## Task description
Read through the entries below and return each line with the word "from".

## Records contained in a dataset

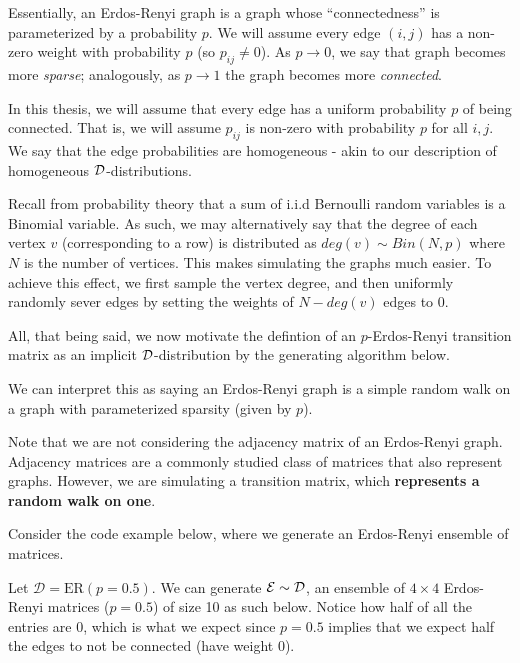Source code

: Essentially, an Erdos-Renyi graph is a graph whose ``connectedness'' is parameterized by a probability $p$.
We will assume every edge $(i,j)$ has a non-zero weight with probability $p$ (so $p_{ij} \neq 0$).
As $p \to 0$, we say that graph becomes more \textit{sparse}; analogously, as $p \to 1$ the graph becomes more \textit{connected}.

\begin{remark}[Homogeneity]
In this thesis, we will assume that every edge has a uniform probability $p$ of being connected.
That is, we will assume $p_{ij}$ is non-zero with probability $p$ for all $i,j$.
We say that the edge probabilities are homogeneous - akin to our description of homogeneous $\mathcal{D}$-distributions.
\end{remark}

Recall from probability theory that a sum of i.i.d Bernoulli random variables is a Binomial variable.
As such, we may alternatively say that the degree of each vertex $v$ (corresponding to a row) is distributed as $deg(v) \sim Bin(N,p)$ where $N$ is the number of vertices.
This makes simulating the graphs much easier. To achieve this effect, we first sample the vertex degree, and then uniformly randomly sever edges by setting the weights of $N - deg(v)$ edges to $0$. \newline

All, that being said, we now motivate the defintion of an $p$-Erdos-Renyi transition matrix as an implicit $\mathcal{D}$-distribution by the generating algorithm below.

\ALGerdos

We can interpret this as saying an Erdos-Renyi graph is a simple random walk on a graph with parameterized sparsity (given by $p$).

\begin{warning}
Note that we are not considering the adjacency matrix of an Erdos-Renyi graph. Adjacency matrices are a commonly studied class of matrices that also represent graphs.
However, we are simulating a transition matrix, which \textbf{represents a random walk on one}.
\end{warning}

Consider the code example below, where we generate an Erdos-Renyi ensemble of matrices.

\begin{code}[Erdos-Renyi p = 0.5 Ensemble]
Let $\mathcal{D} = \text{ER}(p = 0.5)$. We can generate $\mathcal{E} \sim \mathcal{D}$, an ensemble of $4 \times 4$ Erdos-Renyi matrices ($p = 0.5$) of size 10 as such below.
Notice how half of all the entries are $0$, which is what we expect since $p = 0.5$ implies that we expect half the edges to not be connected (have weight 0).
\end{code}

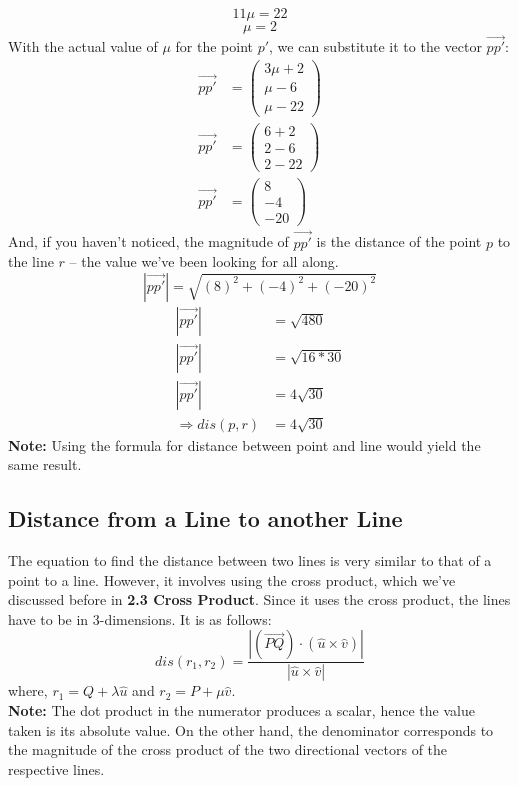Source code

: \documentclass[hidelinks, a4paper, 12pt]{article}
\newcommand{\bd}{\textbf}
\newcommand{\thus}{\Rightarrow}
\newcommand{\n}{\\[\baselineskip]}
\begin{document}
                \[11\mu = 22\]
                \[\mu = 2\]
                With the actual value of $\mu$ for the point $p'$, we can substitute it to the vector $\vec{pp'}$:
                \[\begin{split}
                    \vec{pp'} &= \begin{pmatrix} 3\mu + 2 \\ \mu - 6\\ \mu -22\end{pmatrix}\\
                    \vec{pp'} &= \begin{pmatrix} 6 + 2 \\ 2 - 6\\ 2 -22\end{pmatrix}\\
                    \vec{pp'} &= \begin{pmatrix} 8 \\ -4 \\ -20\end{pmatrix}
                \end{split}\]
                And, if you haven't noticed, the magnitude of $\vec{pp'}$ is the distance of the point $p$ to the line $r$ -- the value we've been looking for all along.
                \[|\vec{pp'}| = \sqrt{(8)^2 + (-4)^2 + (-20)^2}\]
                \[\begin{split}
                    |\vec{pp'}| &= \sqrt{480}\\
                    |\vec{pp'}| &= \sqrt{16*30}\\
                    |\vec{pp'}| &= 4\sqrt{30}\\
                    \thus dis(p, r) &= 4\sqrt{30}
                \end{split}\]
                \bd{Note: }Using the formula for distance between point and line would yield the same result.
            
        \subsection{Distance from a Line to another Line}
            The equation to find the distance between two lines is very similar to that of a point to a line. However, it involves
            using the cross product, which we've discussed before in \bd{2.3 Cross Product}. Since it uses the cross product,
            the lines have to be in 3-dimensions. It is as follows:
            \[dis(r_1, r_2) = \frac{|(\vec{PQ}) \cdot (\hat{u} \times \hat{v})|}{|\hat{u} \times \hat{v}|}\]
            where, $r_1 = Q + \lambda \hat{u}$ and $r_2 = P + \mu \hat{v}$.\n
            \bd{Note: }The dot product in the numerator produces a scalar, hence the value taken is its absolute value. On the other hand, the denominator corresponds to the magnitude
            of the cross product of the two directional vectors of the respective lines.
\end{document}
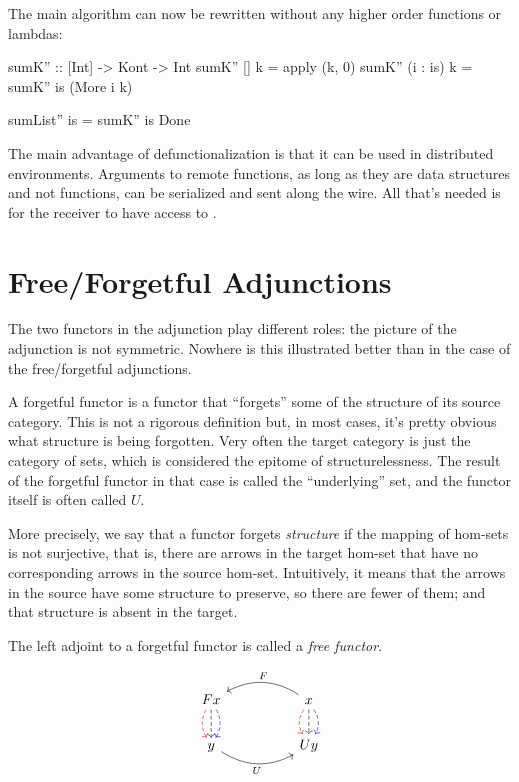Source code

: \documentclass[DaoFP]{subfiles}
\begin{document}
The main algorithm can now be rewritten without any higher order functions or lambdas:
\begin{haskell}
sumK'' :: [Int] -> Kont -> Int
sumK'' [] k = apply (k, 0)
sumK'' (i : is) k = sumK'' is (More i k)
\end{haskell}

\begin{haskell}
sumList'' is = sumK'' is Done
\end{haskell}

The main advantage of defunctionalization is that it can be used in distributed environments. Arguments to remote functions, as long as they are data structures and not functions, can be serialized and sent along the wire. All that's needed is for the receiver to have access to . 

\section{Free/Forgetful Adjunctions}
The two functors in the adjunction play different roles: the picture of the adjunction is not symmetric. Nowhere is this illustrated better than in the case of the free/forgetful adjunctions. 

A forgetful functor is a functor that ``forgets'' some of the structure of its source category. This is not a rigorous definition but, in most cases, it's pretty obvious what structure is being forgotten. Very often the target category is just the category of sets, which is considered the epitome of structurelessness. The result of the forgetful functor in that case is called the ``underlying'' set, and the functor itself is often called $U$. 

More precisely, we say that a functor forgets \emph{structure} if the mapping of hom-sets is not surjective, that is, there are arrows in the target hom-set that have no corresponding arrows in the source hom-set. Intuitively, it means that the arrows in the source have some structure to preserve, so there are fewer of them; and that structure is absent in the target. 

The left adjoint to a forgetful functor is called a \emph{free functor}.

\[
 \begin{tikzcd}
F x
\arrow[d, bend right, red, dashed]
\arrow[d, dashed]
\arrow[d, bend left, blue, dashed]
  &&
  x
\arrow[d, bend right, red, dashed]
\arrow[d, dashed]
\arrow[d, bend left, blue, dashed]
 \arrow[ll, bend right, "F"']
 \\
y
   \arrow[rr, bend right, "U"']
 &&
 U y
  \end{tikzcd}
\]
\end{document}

## Output below
Recall from probability theory that a sum of i.i.d Bernoulli random variables is a Binomial variable.
        \subsection{Distance from a Line to another Line}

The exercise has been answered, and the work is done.